The Baltimore Police Department is short almost one-sixth of the officers it should have as it girds for warmer weather and increased violence — prompting top brass to once again exceed their overtime budget to fill patrol cars.
"At the most problematic time for crime, we have a high vacancy rate," Police Commissioner Anthony W. Batts told the City Council at a budget hearing earlier this month about the city's fiscal plan for the year that begins in July.
Batts blamed the staffing shortage on challenges retaining officers as he asked the City Council to approve his budget proposal, which includes $20 million for overtime — an amount the department has exceeded in the past two fiscal years. Without better pay to retain and lure officer candidates, the department spends millions to keep officers on the beat for extra hours.
More than one officer left the agency every day last month, and while police say they're able to maintain patrol coverage through overtime spending, some worry about officers being stretched to a breaking point.
"It's not only the overtime spending you have to worry about, but the officers are going to get tired," said City Councilman Brandon Scott. "They're tired now. We're running them into the ground."
Batts has increased foot patrols in high-crime areas, often pulling officers from other assignments and requiring leave time be canceled.
Each day last week, messages went out across the department saying that the Western District was short as many as eight officers a night, according to Robert F. Cherry, the police union president. That often requires supervisors to "draft" officers from the previous shift to work the next, meaning 16-hour shifts.
"It's happening every day, across the city," Cherry said. "Crime may be down, but it's not down so significantly, like Chicago, that you can say the plan is working," he said, referring to a surge in overtime there that has been credited with a decline in homicides of more than 30 percent this year.
Baltimore's vacancies and overtime spending go hand in hand, officials say. Lt. Col. Paul Abell, the head of the management services division, said that 65 percent of overtime spending is connected to staff shortages.
The Eastern District is short about one-tenth of its allotted officers. On Monday night, two people were shot in the 2600 block of Grogan Ave. about 6 p.m. After police had processed the scene for evidence, another shooting rang out in the same block, killing 36-year-old Kwane Davis.
Police maintain that despite the district's vacancies on paper, all patrol slots were properly staffed and an officer was around the corner at the time of the shooting.
"The reality is, these officers are out there busting their tails for the community in that district, and other districts as well," said Col. Dean Palmere, the head of the investigations and intelligence division. "Whether we have to detail officers or pay them overtime, we're going to fill those shifts one way or the other, and these officers are willing to step up."

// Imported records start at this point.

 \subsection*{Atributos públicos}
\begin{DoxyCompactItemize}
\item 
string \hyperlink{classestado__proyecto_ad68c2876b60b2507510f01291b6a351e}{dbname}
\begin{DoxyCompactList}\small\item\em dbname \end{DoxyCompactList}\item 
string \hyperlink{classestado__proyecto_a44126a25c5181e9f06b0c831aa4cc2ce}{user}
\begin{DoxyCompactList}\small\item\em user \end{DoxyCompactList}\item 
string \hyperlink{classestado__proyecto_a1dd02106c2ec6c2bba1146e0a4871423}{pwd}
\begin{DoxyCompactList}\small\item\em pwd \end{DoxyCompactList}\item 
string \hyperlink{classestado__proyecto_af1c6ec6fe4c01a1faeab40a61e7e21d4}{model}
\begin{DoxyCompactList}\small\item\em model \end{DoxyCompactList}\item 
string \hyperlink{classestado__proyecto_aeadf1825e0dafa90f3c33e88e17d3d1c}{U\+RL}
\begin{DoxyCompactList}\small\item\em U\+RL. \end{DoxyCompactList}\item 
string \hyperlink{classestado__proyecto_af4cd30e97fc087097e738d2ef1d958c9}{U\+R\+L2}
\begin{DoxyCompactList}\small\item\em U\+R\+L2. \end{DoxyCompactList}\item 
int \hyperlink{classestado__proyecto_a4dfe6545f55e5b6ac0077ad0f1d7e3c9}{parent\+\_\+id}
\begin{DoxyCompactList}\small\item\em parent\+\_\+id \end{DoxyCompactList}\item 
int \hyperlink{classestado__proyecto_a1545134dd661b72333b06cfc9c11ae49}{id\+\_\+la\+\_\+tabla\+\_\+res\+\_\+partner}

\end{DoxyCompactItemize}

Police officials said they are able to make up for overtime payments by using money seized in criminal investigations, a rare use of those funds that are typically spent on training or equipment.
Overtime spending has been increasing in recent years. Under Mayor Martin O'Malley, the department regularly exceeded budgeted projections as commanders worked to control crime and make up for attrition.
Mayor Sheila Dixon pressured the department to rein in spending, resulting in sharp declines — from about $31 million in fiscal year 2007 to $16.7 million in 2010 — that still exceeded budgeted amounts.
Under Mayor Stephanie Rawlings-Blake, officials say, the overtime budget has increased to more accurately reflect the department's spending expectations, though it continued to overspend. In fiscal 2012, Police Department overtime was budgeted at $17 million and the department spent $22.8 million.
For the fiscal year ending this month, police project that they will spend $23.5 million after budgeting for $20 million. The agency has the same $20 million overtime budget for the coming fiscal year.
In comparison, Chicago, a city with a police force four times the size of Baltimore's, has a police overtime budget of $38 million and had not exceeded that amount through April despite a major push to flood hot-spot crime areas that helped drive down crime to levels not seen since the 1960s.
Baltimore's homicide count is about the same as it was last year.
"It continues to be a challenge, but it's directly related to the attrition issue," said Ryan O'Doherty, a spokesman for Rawlings-Blake, said of overtime spending. "I don't think the mayor would hesitate in any way to spend overtime in order to make sure the police districts are adequately staffed at the levels the commissioner feels are appropriate."